= Teguder (Chagatai prince) =

13th-century Chagataid Mongol prince

Teguder (Tegüder, Tagūdār) was a 13th-century Chagataid Mongol prince, a grandson of Chagatai Khan through his son Mochi Yebe. A commander under Hulagu, Teguder staged a rebellion against Abaqa, the Ilkhan of Iran, from his base in Georgia in the late 1260s. Defeated, Teguder surrendered and was imprisoned, but he was eventually pardoned and released.

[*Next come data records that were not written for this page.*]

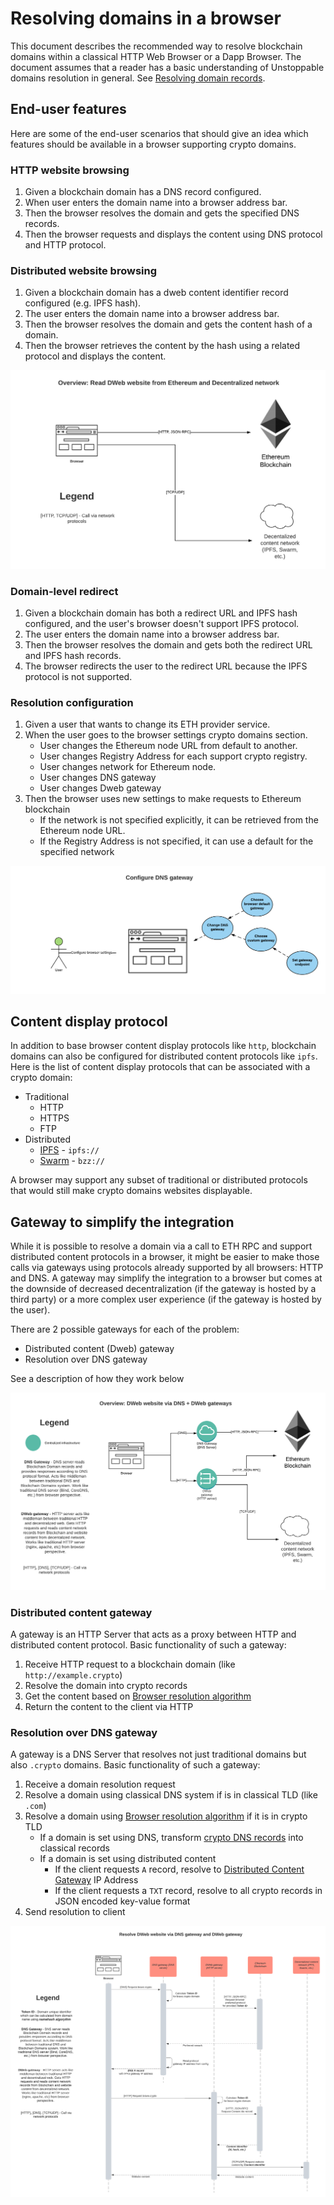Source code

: # Resolving domains in a browser

This document describes the recommended way to resolve blockchain domains within a classical HTTP Web Browser or a Dapp Browser. The document assumes that a reader has a basic understanding of Unstoppable domains resolution in general. See [Resolving domain records](../domain-registry-essentials/resolving-domain-records.md).

## End-user features

Here are some of the end-user scenarios that should give an idea which features should be available in a browser supporting crypto domains.

### HTTP website browsing

1. Given a blockchain domain has a DNS record configured.
2. When user enters the domain name into a browser address bar.
3. Then the browser resolves the domain and gets the specified DNS records.
4. Then the browser requests and displays the content using DNS protocol and HTTP protocol.

### Distributed website browsing

1. Given a blockchain domain has a dweb content identifier record configured \(e.g. IPFS hash\).
2. The user enters the domain name into a browser address bar.
3. Then the browser resolves the domain and gets the content hash of a domain.
4. Then the browser retrieves the content by the hash using a related protocol and displays the content.

![](../.gitbook/assets/overview_read_dweb_website_from_ethereum_and_decentralized_network.png)

### Domain-level redirect

1. Given a blockchain domain has both a redirect URL and IPFS hash configured, and the user's browser doesn't support IPFS protocol.
2. The user enters the domain name into a browser address bar.
3. Then the browser resolves the domain and gets both the redirect URL and IPFS hash records.
4. The browser redirects the user to the redirect URL because the IPFS protocol is not supported.

### Resolution configuration

1. Given a user that wants to change its ETH provider service.
2. When the user goes to the browser settings crypto domains section.
   * User changes the Ethereum node URL from default to another.
   * User changes Registry Address for each support crypto registry.
   * User changes network for Ethereum node.
   * User changes DNS gateway
   * User changes Dweb gateway
3. Then the browser uses new settings to make requests to Ethereum blockchain
   * If the network is not specified explicitly, it can be retrieved from the Ethereum node URL.
   * If the Registry Address is not specified, it can use a default for the specified network

![](../.gitbook/assets/configure_dns_gateway.png)

## Content display protocol

In addition to base browser content display protocols like `http`, blockchain domains can also be configured for distributed content protocols like `ipfs`. Here is the list of content display protocols that can be associated with a crypto domain:

* Traditional
  * HTTP
  * HTTPS
  * FTP
* Distributed
  * [IPFS](https://en.wikipedia.org/wiki/InterPlanetary_File_System) - `ipfs://`
  * [Swarm](https://swarm-guide.readthedocs.io/en/stable/architecture.html#the-bzz-protocol) - `bzz://`

A browser may support any subset of traditional or distributed protocols that would still make crypto domains websites displayable.

## Gateway to simplify the integration

While it is possible to resolve a domain via a call to ETH RPC and support distributed content protocols in a browser, it might be easier to make those calls via gateways using protocols already supported by all browsers: HTTP and DNS. A gateway may simplify the integration to a browser but comes at the downside of decreased decentralization \(if the gateway is hosted by a third party\) or a more complex user experience \(if the gateway is hosted by the user\).

There are 2 possible gateways for each of the problem:

* Distributed content \(Dweb\) gateway
* Resolution over DNS gateway

See a description of how they work below

![](../.gitbook/assets/overview_dweb_website_via_dns_dweb_gateways.png)

### Distributed content gateway

A gateway is an HTTP Server that acts as a proxy between HTTP and distributed content protocol. Basic functionality of such a gateway:

1. Receive HTTP request to a blockchain domain \(like `http://example.crypto`\)
2. Resolve the domain into crypto records
3. Get the content based on [Browser resolution algorithm](browser-resolution-algorithm.md)
4. Return the content to the client via HTTP

### Resolution over DNS gateway

A gateway is a DNS Server that resolves not just traditional domains but also `.crypto` domains. Basic functionality of such a gateway:

1. Receive a domain resolution request
2. Resolve a domain using classical DNS system if is in classical TLD \(like `.com`\)
3. Resolve a domain using [Browser resolution algorithm](browser-resolution-algorithm.md) if it is in crypto TLD
   * If a domain is set using DNS, transform [crypto DNS records](browser-resolution-algorithm.md#dns-records) into classical records
   * If a domain is set using distributed content
     * If the client requests `A` record, resolve to [Distributed Content Gateway](resolving-domains-in-a-browser.md#distributed-content-gateway) IP Address
     * If the client requests a `TXT` record, resolve to all crypto records in JSON encoded key-value format
4. Send resolution to client

![](../.gitbook/assets/resolve_dweb_website_via_dns_gateway_and_dweb_gateway.png)

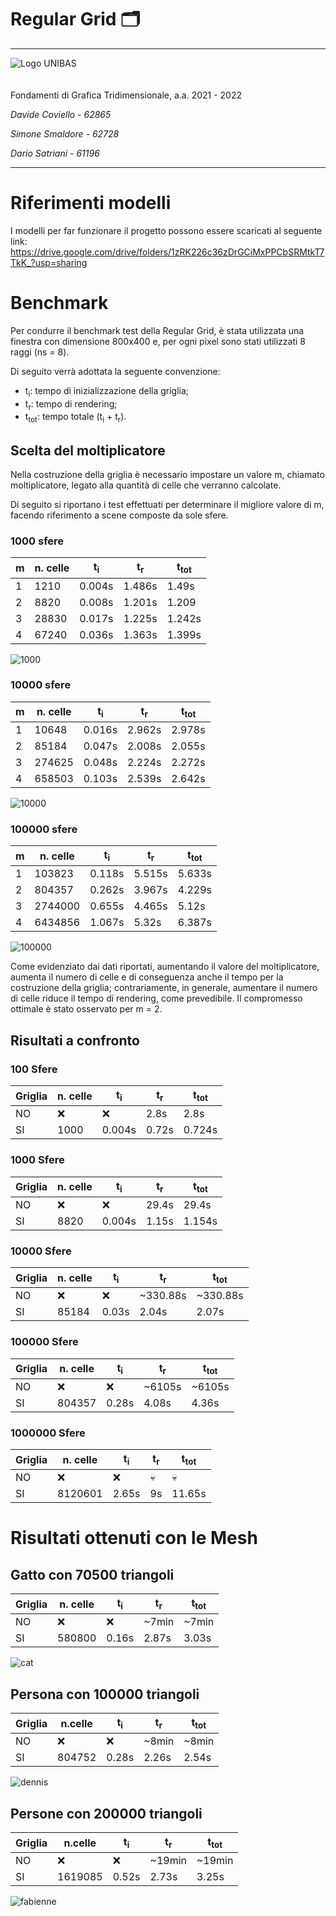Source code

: 
# Regular Grid 🗂️
___

<img style="margin-bottom: 20px" src="https://www.comincenter.it/wp-content/uploads/2014/09/LoGO-UNIVERSIT%C3%A0-nero.png" alt="Logo UNIBAS" />

Fondamenti di Grafica Tridimensionale, a.a. 2021 - 2022

_Davide Coviello - 62865_

_Simone Smaldore - 62728_

_Dario Satriani  - 61196_

---

# Riferimenti modelli
I modelli per far funzionare il progetto possono essere scaricati al seguente link:
https://drive.google.com/drive/folders/1zRK226c36zDrGCiMxPPCbSRMtkT7TkK_?usp=sharing

# Benchmark

Per condurre il benchmark test della Regular Grid, è stata utilizzata una finestra con dimensione 800x400 e, per ogni pixel sono stati utilizzati 8 raggi (ns = 8).

Di seguito verrà adottata la seguente convenzione:

 - t<sub>i</sub>: tempo di inizializzazione della griglia;
 - t<sub>r</sub>: tempo di rendering;
 - t<sub>tot</sub>: tempo totale (t<sub>i</sub> + t<sub>r</sub>).

## Scelta del moltiplicatore
Nella costruzione della griglia è necessario impostare un valore m, chiamato moltiplicatore, legato alla quantità di celle che verranno calcolate.

Di seguito si riportano i test effettuati per determinare il migliore valore di m, facendo riferimento a scene composte da sole sfere.

### 1000 sfere
m | n. celle | t<sub>i</sub> | t<sub>r</sub> | t<sub>tot</sub>
--| -- | -- | -- | --
1 | 1210 | 0.004s | 1.486s | 1.49s
2 | 8820 | 0.008s | 1.201s | 1.209
3 | 28830 | 0.017s | 1.225s | 1.242s
4 | 67240 | 0.036s | 1.363s | 1.399s

![1000](img/1000_big.bmp)

### 10000 sfere
m | n. celle | t<sub>i</sub> | t<sub>r</sub> | t<sub>tot</sub>
--| -- | -- | -- | --
1 | 10648| 0.016s | 2.962s | 2.978s
2 | 85184 | 0.047s | 2.008s | 2.055s
3 | 274625 | 0.048s | 2.224s| 2.272s
4 | 658503 | 0.103s | 2.539s | 2.642s

![10000](img/10000_big.bmp)

### 100000 sfere
m | n. celle | t<sub>i</sub> | t<sub>r</sub> | t<sub>tot</sub>
--| -- | -- | -- | --
1 | 103823 | 0.118s | 5.515s| 5.633s
2 | 804357 | 0.262s | 3.967s | 4.229s
3 | 2744000 | 0.655s | 4.465s | 5.12s
4 | 6434856 | 1.067s | 5.32s | 6.387s

![100000](img/100000_big.bmp)

Come evidenziato dai dati riportati, aumentando il valore del moltiplicatore, aumenta il numero di celle e di conseguenza anche il tempo per la costruzione della griglia; contrariamente, in generale, aumentare il numero di celle riduce il tempo di rendering, come prevedibile.
Il compromesso ottimale è stato osservato per m = 2. 

## Risultati a confronto

### 100 Sfere
Griglia | n. celle | t<sub>i</sub> | t<sub>r</sub> |  t<sub>tot</sub>
-- | -- | -- | -- | --
NO | ❌ | ❌ | 2.8s | 2.8s
SI | 1000 | 0.004s | 0.72s | 0.724s

### 1000 Sfere
Griglia | n. celle | t<sub>i</sub> | t<sub>r</sub> |  t<sub>tot</sub>
-- | -- | -- | -- | --
NO | ❌ | ❌ | 29.4s | 29.4s
SI | 8820 | 0.004s | 1.15s | 1.154s


### 10000 Sfere
Griglia | n. celle | t<sub>i</sub> | t<sub>r</sub> |  t<sub>tot</sub>
-- | -- | -- | -- | --
NO | ❌ | ❌ | ~330.88s | ~330.88s
SI | 85184 | 0.03s | 2.04s | 2.07s


### 100000 Sfere
Griglia | n. celle | t<sub>i</sub> | t<sub>r</sub> |  t<sub>tot</sub>
-- | -- | -- | -- | --
NO | ❌ | ❌ | ~6105s | ~6105s
SI | 804357 | 0.28s | 4.08s | 4.36s

### 1000000 Sfere
Griglia | n. celle | t<sub>i</sub> | t<sub>r</sub> |  t<sub>tot</sub>
-- | -- | -- | -- | --
NO | ❌ | ❌ | :skull: | :skull:
SI | 8120601 | 2.65s | 9s | 11.65s

# Risultati ottenuti con le Mesh

## Gatto con 70500 triangoli

Griglia | n. celle | t<sub>i</sub> | t<sub>r</sub> |  t<sub>tot</sub>
-- | -- | -- | -- | --
NO | ❌ | ❌ | ~7min | ~7min
SI | 580800 | 0.16s | 2.87s | 3.03s

![cat](img/cat.bmp)

## Persona con 100000 triangoli

Griglia | n.celle | t<sub>i</sub> | t<sub>r</sub> |  t<sub>tot</sub>
-- | -- | -- | -- | --
NO | ❌ | ❌ | ~8min | ~8min
SI | 804752 | 0.28s | 2.26s | 2.54s

![dennis](img/dennis.bmp)


## Persone con 200000 triangoli

Griglia |  n.celle| t<sub>i</sub> | t<sub>r</sub> |  t<sub>tot</sub>
-- | -- | -- | -- | --
NO | ❌ | ❌ | ~19min | ~19min
SI | 1619085 | 0.52s | 2.73s | 3.25s

![fabienne](img/fabienne.bmp)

Teguder's name has often been misread as Negudar and linked, erroneously, with the Negudaris, a Mongol tribe under the Jochid princes.
==Biography==
Teguder was at the head of a Chagatai contingent that accompanied Hulagu to Iran. He was given a fief in Georgia. In the winter of 1267–68, Teguder accompanied the emissaries of his relative, Baraq, the ruler of the Chagatai Khanate, to Abaqa, the Ilkhan of Iran. With a conflict between Baraq and Abaqa brewing in the east, Teguder attempted to make his way into the Chagatai khanate by way of the pass of Darband, which he found barred and returned to Georgia. The Ilkhan sent the noyan Shiramun, son of Chormaqan, in his pursuit. Teguder was overtaken and defeated near Q'ueli. He was then given shelter by the Georgian king David Narin of Imereti, from where his men ravaged the territories of Georgian nobles loyal to Abaqa. The Ilkhan eventually persuaded David to withdraw his support to the fugitive prince. Defeated once more by Shiramun, Teguder surrendered in late 1269. He was imprisoned for a year on an island in Lake Urmia and then pardoned and released after Abaqa's victory over Baraq.